October 27, 2014
The transition from a medical setting to another setting is referred to as “discharge planning.” The patient (or client), medical providers, family members, caregivers and care managers can all be involved throughout the planning process. Care managers can play an important role providing supportive patient advocacy. Research has demonstrated that discharge planning is more effective with this type of “team” approach.
The elements of discharge planning are:
1. An evaluation of the patient by qualified medical personnel (physicians, nurses, physical and/or occupational therapists).
2. Discussions with the patient, family, caregivers and care manager about discharge.
3. Planning for the transition (transportation, medications, belongings).
4. Training for caregivers (if needed).
5. Referrals to appropriate community resources.
6. Arrange for follow-up services such as home health care and subsequent medical appointments.
Discharge from the hospital can present the patient and their family with difficult decisions about the next steps. Often, patients feel rushed to make decisions about which facility to go to with too little information. It is important to take control of this process. Taking the time to research the next step in the discharge process is critical.
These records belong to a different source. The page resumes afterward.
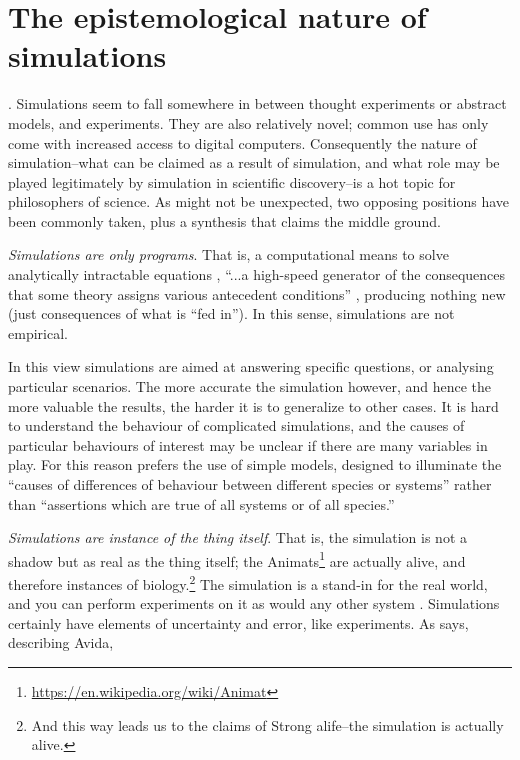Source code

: \section{The epistemological nature of simulations}\label{the-epistemological-nature-of-simulations}. Simulations seem to fall somewhere in between thought experiments or abstract models, and experiments. They are also relatively novel; common use has only come with increased access to digital computers. Consequently the nature of simulation--what can be claimed as a result of simulation, and what role may be played legitimately by simulation in scientific discovery--is a hot topic for philosophers of science. As might not be unexpected, two opposing positions have been commonly taken, plus a synthesis that claims the middle ground.

\emph{Simulations are only programs}. That is, a computational means to solve analytically intractable equations \parencite[31]{Winsberg2010}, ``...a high-speed generator of the consequences that some theory assigns various antecedent conditions'' \parencite[quoting from Dennett]{Eldridge}, producing nothing new (just consequences of what is ``fed in''\parencite{DiPaolo2000}). In this sense, simulations are not empirical.

In this view simulations are aimed at answering specific questions, or analysing particular scenarios. The more accurate the simulation however, and hence the more valuable the results, the harder it is to generalize to other cases. It is hard to understand the behaviour of complicated simulations, and the causes of particular behaviours of interest may be unclear if there are many variables in play. For this reason \parencite{MaynardSmith1974} prefers the use of simple models, designed to illuminate the ``causes of differences of behaviour between different species or systems'' rather than ``assertions which are true of all systems or of all species.''

\emph{Simulations are instance of the thing itself}. That is, the simulation is not a shadow but as real as the thing itself; the Animats\footnote{\url{https://en.wikipedia.org/wiki/Animat}} are actually alive, and therefore instances of biology.\footnote{And this way leads us to the claims of Strong \gls{alife}--the simulation is actually alive.} The simulation is a stand-in for the real world, and you can perform experiments on it as would any other system \parencite[31]{Winsberg2010}. Simulations certainly have elements of uncertainty and error, like experiments. As \textcite{Adami2002} says, describing Avida, 

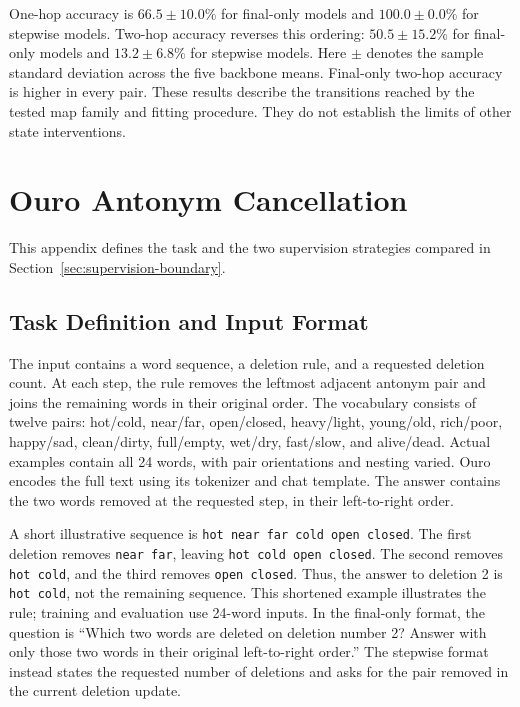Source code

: \documentclass{article}
\begin{document}
\FloatBarrier
One-hop accuracy is $66.5\pm10.0\%$ for final-only models and $100.0\pm0.0\%$ for stepwise models. Two-hop accuracy reverses this ordering: $50.5\pm15.2\%$ for final-only models and $13.2\pm6.8\%$ for stepwise models. Here $\pm$ denotes the sample standard deviation across the five backbone means. Final-only two-hop accuracy is higher in every pair. These results describe the transitions reached by the tested map family and fitting procedure. They do not establish the limits of other state interventions.

\FloatBarrier
\section{Ouro Antonym Cancellation}
\label{app:supervision}
This appendix defines the task and the two supervision strategies compared in Section~\ref{sec:supervision-boundary}.

\subsection{Task Definition and Input Format}

The input contains a word sequence, a deletion rule, and a requested deletion count. At each step, the rule removes the leftmost adjacent antonym pair and joins the remaining words in their original order. The vocabulary consists of twelve pairs: hot/cold, near/far, open/closed, heavy/light, young/old, rich/poor, happy/sad, clean/dirty, full/empty, wet/dry, fast/slow, and alive/dead. Actual examples contain all 24 words, with pair orientations and nesting varied. Ouro encodes the full text using its tokenizer and chat template. The answer contains the two words removed at the requested step, in their left-to-right order.

A short illustrative sequence is \texttt{hot near far cold open closed}. The first deletion removes \texttt{near far}, leaving \texttt{hot cold open closed}. The second removes \texttt{hot cold}, and the third removes \texttt{open closed}. Thus, the answer to deletion 2 is \texttt{hot cold}, not the remaining sequence. This shortened example illustrates the rule; training and evaluation use 24-word inputs. In the final-only format, the question is ``Which two words are deleted on deletion number 2? Answer with only those two words in their original left-to-right order.'' The stepwise format instead states the requested number of deletions and asks for the pair removed in the current deletion update.
\end{document}
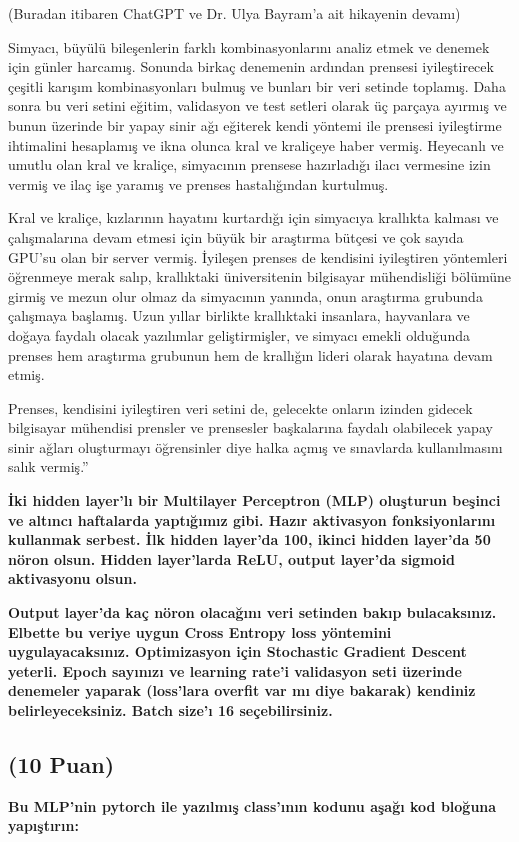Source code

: \documentclass[11pt]{article}
\begin{document}
(Buradan itibaren ChatGPT ve Dr. Ulya Bayram'a ait hikayenin devamı)

Simyacı, büyülü bileşenlerin farklı kombinasyonlarını analiz etmek ve denemek için günler harcamış. Sonunda birkaç denemenin ardından prensesi iyileştirecek çeşitli karışım kombinasyonları bulmuş ve bunları bir veri setinde toplamış. Daha sonra bu veri setini eğitim, validasyon ve test setleri olarak üç parçaya ayırmış ve bunun üzerinde bir yapay sinir ağı eğiterek kendi yöntemi ile prensesi iyileştirme ihtimalini hesaplamış ve ikna olunca kral ve kraliçeye haber vermiş. Heyecanlı ve umutlu olan kral ve kraliçe, simyacının prensese hazırladığı ilacı vermesine izin vermiş ve ilaç işe yaramış ve prenses hastalığından kurtulmuş.

Kral ve kraliçe, kızlarının hayatını kurtardığı için simyacıya krallıkta kalması ve çalışmalarına devam etmesi için büyük bir araştırma bütçesi ve çok sayıda GPU'su olan bir server vermiş. İyileşen prenses de kendisini iyileştiren yöntemleri öğrenmeye merak salıp, krallıktaki üniversitenin bilgisayar mühendisliği bölümüne girmiş ve mezun olur olmaz da simyacının yanında, onun araştırma grubunda çalışmaya başlamış. Uzun yıllar birlikte krallıktaki insanlara, hayvanlara ve doğaya faydalı olacak yazılımlar geliştirmişler, ve simyacı emekli olduğunda prenses hem araştırma grubunun hem de krallığın lideri olarak hayatına devam etmiş.

Prenses, kendisini iyileştiren veri setini de, gelecekte onların izinden gidecek bilgisayar mühendisi prensler ve prensesler başkalarına faydalı olabilecek yapay sinir ağları oluşturmayı öğrensinler diye halka açmış ve sınavlarda kullanılmasını salık vermiş.''

\textbf{İki hidden layer'lı bir Multilayer Perceptron (MLP) oluşturun beşinci ve altıncı haftalarda yaptığımız gibi. Hazır aktivasyon fonksiyonlarını kullanmak serbest. İlk hidden layer'da 100, ikinci hidden layer'da 50 nöron olsun. Hidden layer'larda ReLU, output layer'da sigmoid aktivasyonu olsun.}

\textbf{Output layer'da kaç nöron olacağını veri setinden bakıp bulacaksınız. Elbette bu veriye uygun Cross Entropy loss yöntemini uygulayacaksınız. Optimizasyon için Stochastic Gradient Descent yeterli. Epoch sayınızı ve learning rate'i validasyon seti üzerinde denemeler yaparak (loss'lara overfit var mı diye bakarak) kendiniz belirleyeceksiniz. Batch size'ı 16 seçebilirsiniz.}

\clearpage %
\subsection{(10 Puan)} \textbf{Bu MLP'nin pytorch ile yazılmış class'ının kodunu aşağı kod bloğuna yapıştırın:}
\end{document}
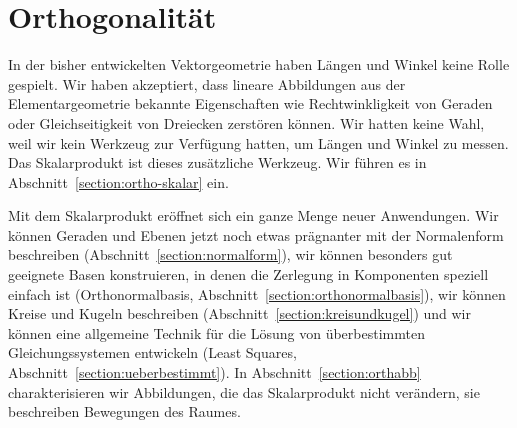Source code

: %
%
%
\chapter{Orthogonalität\label{chapter:orthogonalitaet}}
\rhead{}
In der bisher entwickelten Vektorgeometrie haben Längen und Winkel keine 
Rolle gespielt.
Wir haben akzeptiert, dass lineare Abbildungen aus der Elementargeometrie
bekannte Eigenschaften wie Rechtwinkligkeit von Geraden oder Gleichseitigkeit
von Dreiecken zerstören können.
Wir hatten keine Wahl, weil wir kein Werkzeug zur Verfügung hatten, 
um Längen und Winkel zu messen.
Das Skalarprodukt ist dieses zusätzliche Werkzeug.
Wir führen es in Abschnitt~\ref{section:ortho-skalar} ein.

Mit dem Skalarprodukt eröffnet sich ein ganze Menge neuer Anwendungen.
Wir können Geraden und Ebenen jetzt noch etwas prägnanter mit
der Normalenform beschreiben (Abschnitt~\ref{section:normalform}),
wir können besonders gut geeignete Basen konstruieren, in denen die
Zerlegung in Komponenten speziell einfach ist
(Orthonormalbasis, Abschnitt~\ref{section:orthonormalbasis}),
wir können Kreise und Kugeln
beschreiben (Abschnitt~\ref{section:kreisundkugel}) und wir können eine
allgemeine Technik für die Lösung von überbestimmten Gleichungssystemen
entwickeln (Least Squares, Abschnitt~\ref{section:ueberbestimmt}).
In Abschnitt~\ref{section:orthabb} charakterisieren wir Abbildungen,
die das Skalarprodukt nicht verändern, sie beschreiben Bewegungen
des Raumes.

%







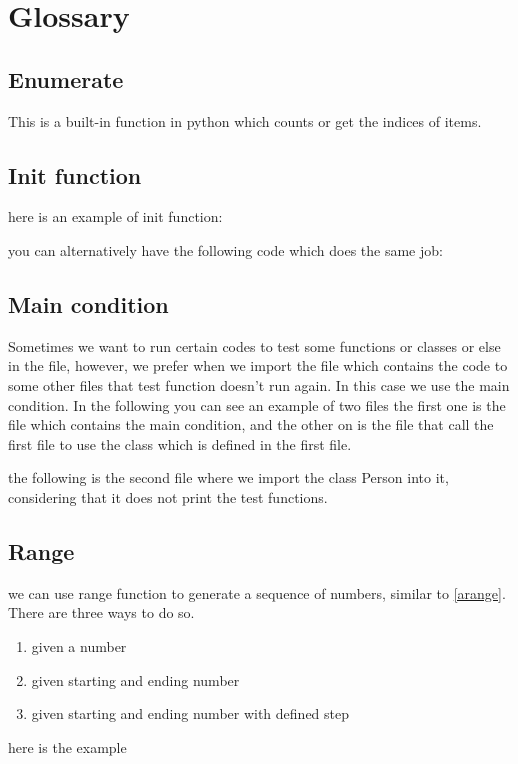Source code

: \documentclass[10pt,a4paper]{article}
\begin{document}




\section{Glossary}


\subsection{Enumerate}
This is a built-in function in python which counts or get the indices  of items.



\subsection{Init function}
\label{subsec:init}
here is an example of init function:

you can alternatively have the following code which does the same job:



\subsection{Main condition} \label{main}
Sometimes we want to run certain codes to test some functions or classes or else in the file, however, we prefer when we import the file which contains the code to some other files that test function doesn't run again. In this case we use the main condition. In the following you can see an example of two files the first one is the file which contains the main condition, and the other on is the file that call the first file to use the class which is defined in the first file.

the following is the second file where we import the class Person into it, considering that it does not print the test functions.



\subsection{Range} \label{range}
we can use range function to generate a sequence of numbers, similar to \ref{arange}. There are three ways to do so.
\begin{enumerate}
\item given a number
\item given starting and ending number
\item given starting and ending number with defined step
\end{enumerate}
here is the example

\end{document}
One way to take control of the situation is to utilize a Care Management agency and their experienced Care Manager team throughout this process. Although the decisions reside with the patient and/or their family, the Care Manager can play an invaluable role assisting with information gathering, decision-making, advocacy, monitoring and support to make the transition as easy as possible.
Whether it be to a rehabilitation center (rehab), back home, or a skilled nursing facility, the more you know about the process, the better prepared you will be to manage the transition successfully.